Igniting Workplace Enthusiasm

7 Easy Steps To End Your Fear of Public Speaking


Public Speaking is the best marketing tool we have today. It costs close to nothing and gives you a platform to market and sell your products. However, most people do not consider this tool because of their fear of speaking in front of groups. Here are 7 easy to implement tips on how you can conquer that fear: 

1. As Abraham Lincoln said, "You are what you think". Before each speaking opportunity, think and write out positive affirmations (i.e. "I'm a great speaker") and you will eventually believe it and become it.  Control your "self-talk" – don’t let your weaker side take control.  

2. "Practice makes permanent" - Just like with everything else in life the more you do it the better your skill becomes. So take every opportunity you can to speak!  

3. Visualize the Audience in Their Underwear – Sounds a bit counter-intuitive, but you can immediately calm your fears by realizing that everyone is just a person like yourself.  Fear driven speakers are focused on themselves – switch the focus to your audience. 

4. Plan and Practice - 90% of a good presentation revolves around good planning. If you want to decrease your anxiety - know your audience, research your topic, prepare a good outline and then follow it.  Be careful - don’t spend all of your time getting your PowerPoint slides organized.  Make sure you spend the majority of your preparation time rehearsing and practicing the delivery. 

5. Visualize a Successful Presentation - Picture the opening, body and the close. Picture everyone smiling, laughing at your humor, applause at appropriate times and then coming up afterwards telling you about the great job you did.  Elite athletes use this technique to gain the advantage of "neuron grooving" of the brain, so that you can complete and replicate superior performance. 

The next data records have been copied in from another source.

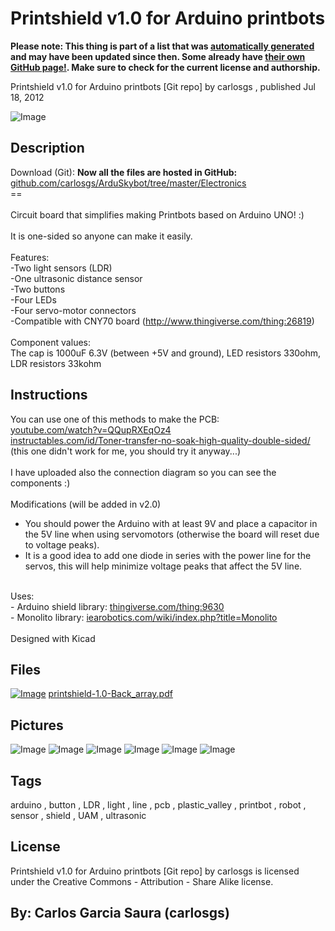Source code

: Printshield v1.0 for Arduino printbots
===============
**Please note: This thing is part of a list that was [automatically generated](https://github.com/carlosgs/export-things) and may have been updated since then. Some already have [their own GitHub page!](https://github.com/carlosgs?tab=repositories). Make sure to check for the current license and authorship.**  

Printshield v1.0 for Arduino printbots [Git repo]  by carlosgs , published Jul 18, 2012

![Image](img/Printshield_funcionando_display_large.jpg)

Description
--------
Download (Git): **Now all the files are hosted in GitHub:** <a href="https://github.com/carlosgs/ArduSkybot/tree/master/Electronics" target="_blank" rel="nofollow">github.com/carlosgs/ArduSkybot/tree/master/Electronics</a> <br />
==  <br />
<br />
Circuit board that simplifies making Printbots based on Arduino UNO! :)  <br />
<br />
It is one-sided so anyone can make it easily.  <br />
<br />
Features:  <br />
-Two light sensors (LDR)  <br />
-One ultrasonic distance sensor  <br />
-Two buttons  <br />
-Four LEDs  <br />
-Four servo-motor connectors  <br />
-Compatible with CNY70 board (http://www.thingiverse.com/thing:26819)  <br />
<br />
Component values:  <br />
The cap is 1000uF 6.3V (between +5V and ground), LED resistors 330ohm, LDR resistors 33kohm

Instructions
--------
You can use one of this methods to make the PCB:<br />
<a href="http://youtube.com/watch?v=QQupRXEqOz4" target="_blank" rel="nofollow">youtube.com/watch?v=QQupRXEqOz4</a><br />
<a href="http://instructables.com/id/Toner-transfer-no-soak-high-quality-double-sided/" target="_blank" rel="nofollow">instructables.com/id/Toner-transfer-no-soak-high-quality-double-sided/</a> (this one didn't work for me, you should try it anyway...)<br />
<br />
I have uploaded also the connection diagram so you can see the components :)<br />
<br />
Modifications (will be added in v2.0)<br />
- You should power the Arduino with at least 9V and place a capacitor in the 5V line when using servomotors (otherwise the board will reset due to voltage peaks).<br />
- It is a good idea to add one diode in series with the power line for the servos, this will help minimize voltage peaks that affect the 5V line.<br />
<br />
Uses:<br />
- Arduino shield library: <a href="http://www.thingiverse.com/thing:9630" target="_blank" rel="nofollow">thingiverse.com/thing:9630</a><br />
- Monolito library: <a href="http://www.iearobotics.com/wiki/index.php?title=Monolito" target="_blank" rel="nofollow">iearobotics.com/wiki/index.php?title=Monolito</a><br />
<br />
Designed with Kicad<br />

Files
--------
[![Image](img/Gears_preview_tinycard.jpg)](printshield-1.0-Back_array.pdf)
 [ printshield-1.0-Back_array.pdf](printshield-1.0-Back_array.pdf)  



Pictures
--------
![Image](img/Printshield_specs_eng_display_large.jpg)
![Image](img/soldaduras_placa_printshield_display_large.jpg)
![Image](img/Printshield_front-LDR_detail_no_ultrasonic_display_large.jpg)
![Image](img/Printshield_top-LDR_detail_no_ultrasonic_display_large.jpg)
![Image](img/Printshield_front-LDR_detail_with_ultrasonic_display_large.jpg)
![Image](img/Printshield_lateral-LDR_detail_with_ultrasonic_display_large.jpg)


Tags
--------
arduino , button , LDR , light , line , pcb , plastic_valley , printbot , robot , sensor , shield , UAM , ultrasonic  

  

License
--------
Printshield v1.0 for Arduino printbots [Git repo] by carlosgs is licensed under the Creative Commons - Attribution - Share Alike license.  



By: Carlos Garcia Saura (carlosgs)
--------
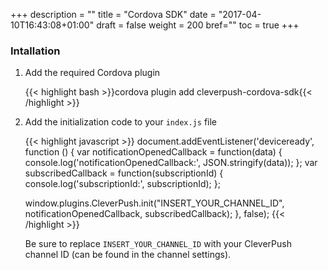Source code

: +++
description = ""
title = "Cordova SDK"
date = "2017-04-10T16:43:08+01:00"
draft = false
weight = 200
bref=""
toc = true
+++

### Intallation

1. Add the required Cordova plugin

   {{< highlight bash >}}cordova plugin add cleverpush-cordova-sdk{{< /highlight >}}


2. Add the initialization code to your `index.js` file

   {{< highlight javascript >}}
   document.addEventListener('deviceready', function () {
     var notificationOpenedCallback = function(data) {
       console.log('notificationOpenedCallback:', JSON.stringify(data));
     };
     var subscribedCallback = function(subscriptionId) {
       console.log('subscriptionId:', subscriptionId);
     };

     window.plugins.CleverPush.init("INSERT_YOUR_CHANNEL_ID", notificationOpenedCallback, subscribedCallback);
   }, false);
   {{< /highlight >}}

   Be sure to replace `INSERT_YOUR_CHANNEL_ID` with your CleverPush channel ID (can be found in the channel settings).
   
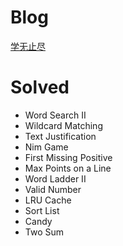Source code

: # Blog
[学无止尽](http://outofdate.date)

# Solved
- Word Search II
- Wildcard Matching
- Text Justification
- Nim Game
- First Missing Positive
- Max Points on a Line
- Word Ladder II
- Valid Number
- LRU Cache
- Sort List
- Candy
- Two Sum
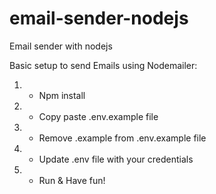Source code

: # email-sender-nodejs
Email sender with nodejs

Basic setup to send Emails using Nodemailer:

1) - Npm install

2) - Copy paste .env.example file

3) - Remove .example from .env.example file

4) - Update .env file with your credentials

5) - Run & Have fun!
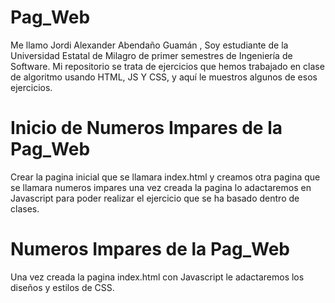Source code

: # Pag_Web
Me llamo Jordi Alexander Abendaño Guamán , Soy estudiante de la Universidad Estatal de Milagro de primer semestres de Ingeniería de Software. Mi repositorio se trata de ejercicios que hemos trabajado en clase de algoritmo usando  HTML, JS Y CSS, y aquí le muestros algunos de esos ejercicios.
# Inicio de Numeros Impares de la Pag_Web
Crear la pagina inicial que se llamara index.html y creamos otra pagina que se llamara numeros impares una vez creada la pagina lo adactaremos en Javascript para poder realizar el ejercicio que se ha basado dentro de clases.
# Numeros Impares de la Pag_Web
Una vez creada la pagina index.html con Javascript le adactaremos los diseños y estilos de CSS.
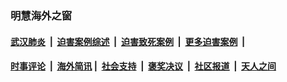 
### 明慧海外之窗

####  [武汉肺炎](indexes/365.md?t=01302000) &nbsp;|&nbsp;  [迫害案例综述](indexes/328.md?t=01302000) &nbsp;|&nbsp; [迫害致死案例](indexes/277.md?t=01302000)  &nbsp;|&nbsp; [更多迫害案例](indexes/81.md?t=01302000)  &nbsp;|&nbsp; 
####  [时事评论](indexes/251.md?t=01302000) &nbsp;|&nbsp; [海外简讯](indexes/245.md?t=01302000)&nbsp;|&nbsp;  [社会支持](indexes/140.md?t=01302000) &nbsp;|&nbsp; [褒奖决议](indexes/282.md?t=01302000) &nbsp;|&nbsp; [社区报道](indexes/91.md?t=01302000)  &nbsp;|&nbsp; [天人之间](indexes/78.md?t=01302000) 

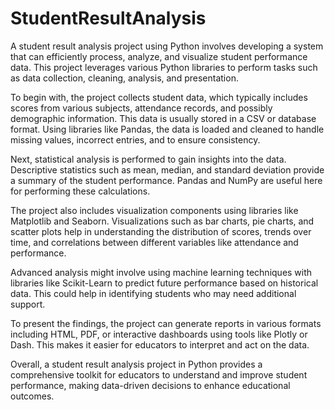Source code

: # StudentResultAnalysis


A student result analysis project using Python involves developing a system that can efficiently process, analyze, and visualize student performance data. This project leverages various Python libraries to perform tasks such as data collection, cleaning, analysis, and presentation.

To begin with, the project collects student data, which typically includes scores from various subjects, attendance records, and possibly demographic information. This data is usually stored in a CSV or database format. Using libraries like Pandas, the data is loaded and cleaned to handle missing values, incorrect entries, and to ensure consistency.

Next, statistical analysis is performed to gain insights into the data. Descriptive statistics such as mean, median, and standard deviation provide a summary of the student performance. Pandas and NumPy are useful here for performing these calculations.

The project also includes visualization components using libraries like Matplotlib and Seaborn. Visualizations such as bar charts, pie charts, and scatter plots help in understanding the distribution of scores, trends over time, and correlations between different variables like attendance and performance.

Advanced analysis might involve using machine learning techniques with libraries like Scikit-Learn to predict future performance based on historical data. This could help in identifying students who may need additional support.

To present the findings, the project can generate reports in various formats including HTML, PDF, or interactive dashboards using tools like Plotly or Dash. This makes it easier for educators to interpret and act on the data.

Overall, a student result analysis project in Python provides a comprehensive toolkit for educators to understand and improve student performance, making data-driven decisions to enhance educational outcomes.
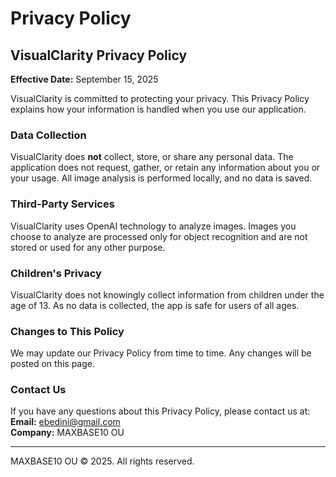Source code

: # Privacy Policy

## VisualClarity Privacy Policy

**Effective Date:** September 15, 2025

VisualClarity is committed to protecting your privacy. This Privacy Policy explains how your information is handled when you use our application.

### Data Collection

VisualClarity does **not** collect, store, or share any personal data. The application does not request, gather, or retain any information about you or your usage. All image analysis is performed locally, and no data is saved.

### Third-Party Services

VisualClarity uses OpenAI technology to analyze images. Images you choose to analyze are processed only for object recognition and are not stored or used for any other purpose.

### Children's Privacy

VisualClarity does not knowingly collect information from children under the age of 13. As no data is collected, the app is safe for users of all ages.

### Changes to This Policy

We may update our Privacy Policy from time to time. Any changes will be posted on this page.

### Contact Us

If you have any questions about this Privacy Policy, please contact us at:  
**Email:** ebedini@gmail.com  
**Company:** MAXBASE10 OU

---

MAXBASE10 OU © 2025. All rights reserved.
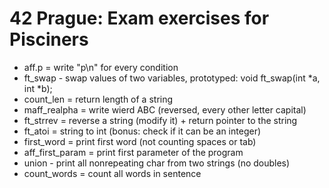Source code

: # 42 Prague: Exam exercises for Pisciners

- aff.p = write "p\n" for every condition
- ft_swap - swap values of two variables, prototyped: void ft_swap(int *a, int *b);
- count_len = return length of a string
- maff_realpha = write wierd ABC (reversed, every other letter capital)
- ft_strrev = reverse a string (modify it) + return pointer to the string
- ft_atoi = string to int (bonus: check if it can be an integer)
- first_word = print first word (not counting spaces or tab)
- aff_first_param = print first parameter of the program
- union - print all nonrepeating char from two strings (no doubles)
- count_words = count all words in sentence
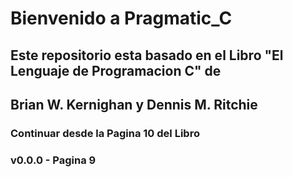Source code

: # Bienvenido a Pragmatic_C

## Este repositorio esta basado en el Libro "El Lenguaje de Programacion C" de
## Brian W. Kernighan y Dennis M. Ritchie

### Continuar desde la Pagina 10 del Libro 

### v0.0.0 - Pagina 9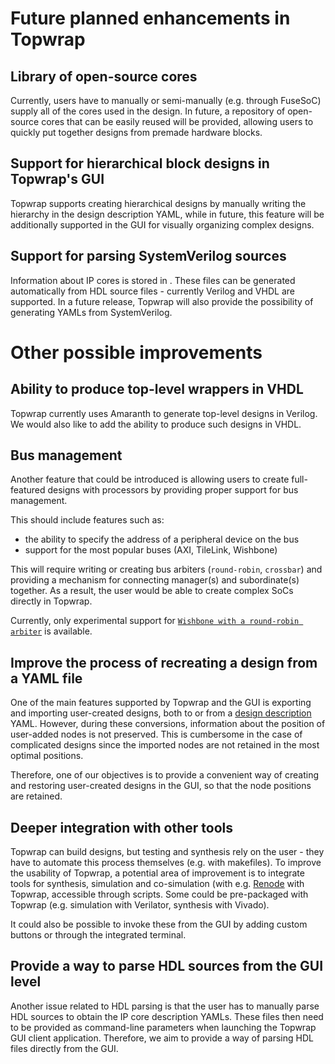 # Future planned enhancements in Topwrap

## Library of open-source cores

Currently, users have to manually or semi-manually (e.g. through FuseSoC) supply all of the cores used in the design. In future, a repository of open-source cores that can be easily reused will be provided, allowing users to quickly put together designs from premade hardware blocks.

## Support for hierarchical block designs in Topwrap's GUI

Topwrap supports creating hierarchical designs by manually writing the hierarchy in the design description YAML, while in future, this feature will be additionally supported in the GUI for visually organizing complex designs.

## Support for parsing SystemVerilog sources

Information about IP cores is stored in [](../description_files.md#ip-description-files). These files can be generated automatically from HDL source files - currently Verilog and VHDL are supported. In a future release, Topwrap will also provide the possibility of generating YAMLs from SystemVerilog.

# Other possible improvements

## Ability to produce top-level wrappers in VHDL

Topwrap currently uses Amaranth to generate top-level designs in Verilog. We would also like to add the ability to produce such designs in VHDL.

## Bus management

Another feature that could be introduced is allowing users to create full-featured designs with processors by providing proper support for bus management.

This should include features such as:

* the ability to specify the address of a peripheral device on the bus
* support for the most popular buses (AXI, TileLink, Wishbone)

This will require writing or creating bus arbiters (`round-robin`, `crossbar`) and providing a mechanism for connecting manager(s) and subordinate(s) together. As a result, the user would be able to create complex SoCs directly in Topwrap.

Currently, only experimental support for [`Wishbone with a round-robin arbiter`](../interconnect_gen.md#wishbone_roundrobin) is available.

## Improve the process of recreating a design from a YAML file

One of the main features supported by Topwrap and the GUI is exporting and importing user-created designs, both to or from a [design description](../description_files.md#design-description) YAML. However, during these conversions, information about the position of user-added nodes is not preserved. This is cumbersome in the case of complicated designs since the imported nodes are not retained in the most optimal positions.

Therefore, one of our objectives is to provide a convenient way of creating and restoring user-created designs in the GUI, so that the node positions are retained.

## Deeper integration with other tools

Topwrap can build designs, but testing and synthesis rely on the user - they have to automate this process themselves (e.g. with makefiles). To improve the usability of Topwrap, a potential area of improvement is to integrate tools for synthesis, simulation and co-simulation (with e.g. [Renode](https://www.renode.io) with Topwrap, accessible through scripts. Some could be pre-packaged with Topwrap (e.g. simulation with Verilator, synthesis with Vivado).

It could also be possible to invoke these from the GUI by adding custom buttons or through the integrated terminal.

## Provide a way to parse HDL sources from the GUI level

Another issue related to HDL parsing is that the user has to manually parse HDL sources to obtain the IP core description YAMLs. These files then need to be provided as command-line parameters when launching the Topwrap GUI client application. Therefore, we aim to provide a way of parsing HDL files directly from the GUI.
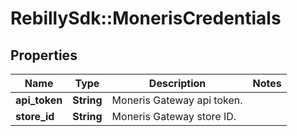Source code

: # RebillySdk::MonerisCredentials

## Properties
Name | Type | Description | Notes
------------ | ------------- | ------------- | -------------
**api_token** | **String** | Moneris Gateway api token. | 
**store_id** | **String** | Moneris Gateway store ID. | 

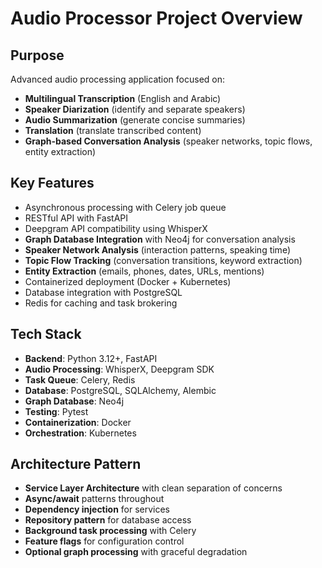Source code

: # Audio Processor Project Overview

## Purpose
Advanced audio processing application focused on:
- **Multilingual Transcription** (English and Arabic)
- **Speaker Diarization** (identify and separate speakers)
- **Audio Summarization** (generate concise summaries)
- **Translation** (translate transcribed content)
- **Graph-based Conversation Analysis** (speaker networks, topic flows, entity extraction)

## Key Features
- Asynchronous processing with Celery job queue
- RESTful API with FastAPI
- Deepgram API compatibility using WhisperX
- **Graph Database Integration** with Neo4j for conversation analysis
- **Speaker Network Analysis** (interaction patterns, speaking time)
- **Topic Flow Tracking** (conversation transitions, keyword extraction)
- **Entity Extraction** (emails, phones, dates, URLs, mentions)
- Containerized deployment (Docker + Kubernetes)
- Database integration with PostgreSQL
- Redis for caching and task brokering

## Tech Stack
- **Backend**: Python 3.12+, FastAPI
- **Audio Processing**: WhisperX, Deepgram SDK
- **Task Queue**: Celery, Redis
- **Database**: PostgreSQL, SQLAlchemy, Alembic
- **Graph Database**: Neo4j
- **Testing**: Pytest
- **Containerization**: Docker
- **Orchestration**: Kubernetes

## Architecture Pattern
- **Service Layer Architecture** with clean separation of concerns
- **Async/await** patterns throughout
- **Dependency injection** for services
- **Repository pattern** for database access
- **Background task processing** with Celery
- **Feature flags** for configuration control
- **Optional graph processing** with graceful degradation
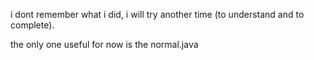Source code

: 
i dont remember what i did, i will try another time (to understand and to complete).

the only one useful for now is the normal.java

6. Use your Own Style - Be yourself. Many fears can be attributed to a speaker trying to adapt to a style that is not their own.  Leave comedy to the professionals and no need to try and be Steve Jobs or Barack Obama.  Be the authentic you.  We are all close to perfect at spotting "fake" and the damage to your professional credibility will be huge, if you try to be someone you are not.  Don’t go there! 

7. Get to the Meeting Early - It will give you a chance to get comfortable with the room, check that the equipment works, make sure the room is laid out properly, practice your presentation. 

The people who set up the room are rarely public speakers themselves, so the cluelessness of room layouts for presentations is sometimes hilarious.  Also don’t let any "helpful" staff turn out the lights during your presentation, because they think the screen will be easier to see.  You become invisible and even worse you can’t see your audience, to check how they are responding to what you are saying.  

Get there ahead of time and mingle with the audience so that you get to know some of the participants and why they are there.  It is always nice to mention their name, "I was speaking earlier with Masumi and she mentioned…."   This immediately connects you with the audience and Masumi appreciates the recognition and is now a big fan!